List all lines of the data containing the word "machine".
------ RECORDS TO USE ------
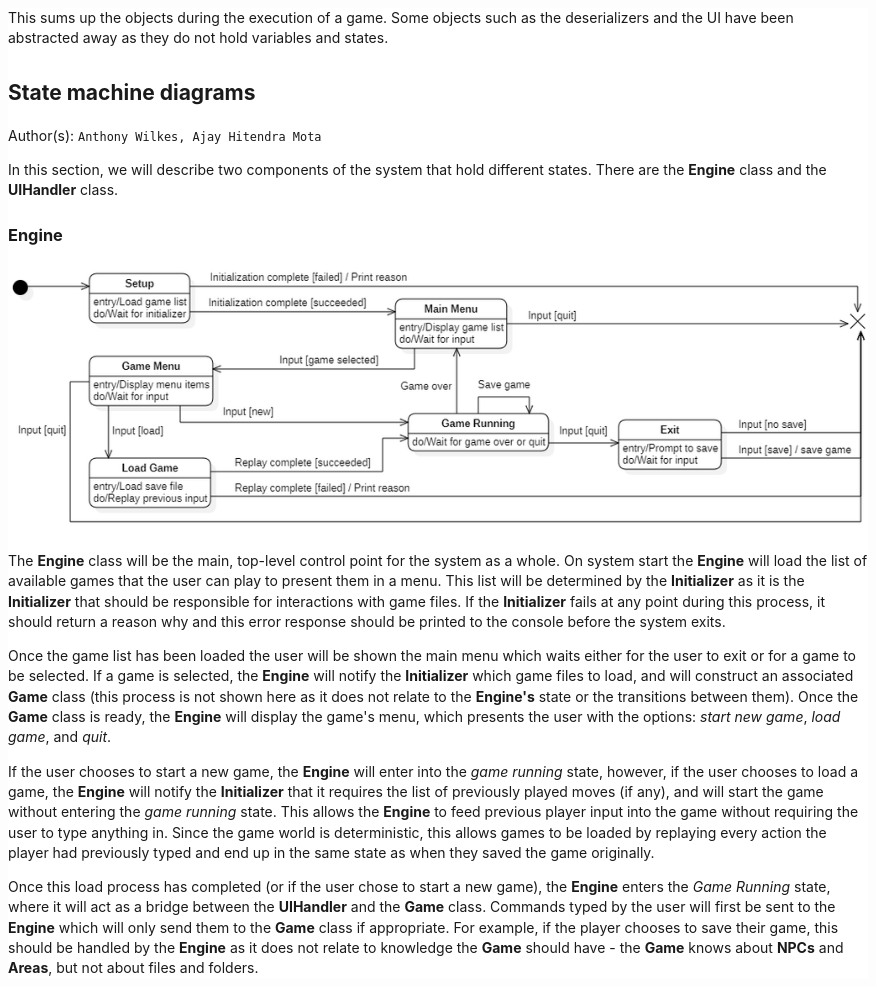 This sums up the objects during the execution of a game. Some objects such as the deserializers and the UI have been abstracted away as they do not hold variables and states. 

## State machine diagrams                                   
Author(s): `Anthony Wilkes, Ajay Hitendra Mota`

In this section, we will describe two components of the system that hold different states. There are the **Engine** class and the **UIHandler** class.

### Engine
![Engine State Machine](assets/A02/engine_state.png "State machine diagram for the Engine class")

The **Engine** class will be the main, top-level control point for the system as a whole. On system start the **Engine** will load the list of available games that the user can play to present them in a menu. This list will be determined by the **Initializer** as it is the **Initializer** that should be responsible for interactions with game files. If the **Initializer** fails at any point during this process, it should return a reason why and this error response should be printed to the console before the system exits.

Once the game list has been loaded the user will be shown the main menu which waits either for the user to exit or for a game to be selected. If a game is selected, the **Engine** will notify the **Initializer** which game files to load, and will construct an associated **Game** class (this process is not shown here as it does not relate to the **Engine's** state or the transitions between them). Once the **Game** class is ready, the **Engine** will display the game's menu, which presents the user with the options: *start new game*, *load game*, and *quit*.

If the user chooses to start a new game, the **Engine** will enter into the *game running* state, however, if the user chooses to load a game, the **Engine** will notify the **Initializer** that it requires the list of previously played moves (if any), and will start the game without entering the *game running* state. This allows the **Engine** to feed previous player input into the game without requiring the user to type anything in. Since the game world is deterministic, this allows games to be loaded by replaying every action the player had previously typed and end up in the same state as when they saved the game originally.

Once this load process has completed (or if the user chose to start a new game), the **Engine** enters the *Game Running* state, where it will act as a bridge between the **UIHandler** and the **Game** class. Commands typed by the user will first be sent to the **Engine** which will only send them to the **Game** class if appropriate. For example, if the player chooses to save their game, this should be handled by the **Engine** as it does not relate to knowledge the **Game** should have - the **Game** knows about **NPCs** and **Areas**, but not about files and folders.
------
RESPONSE AREA:
## State machine diagrams                                   
![Engine State Machine](assets/A02/engine_state.png "State machine diagram for the Engine class")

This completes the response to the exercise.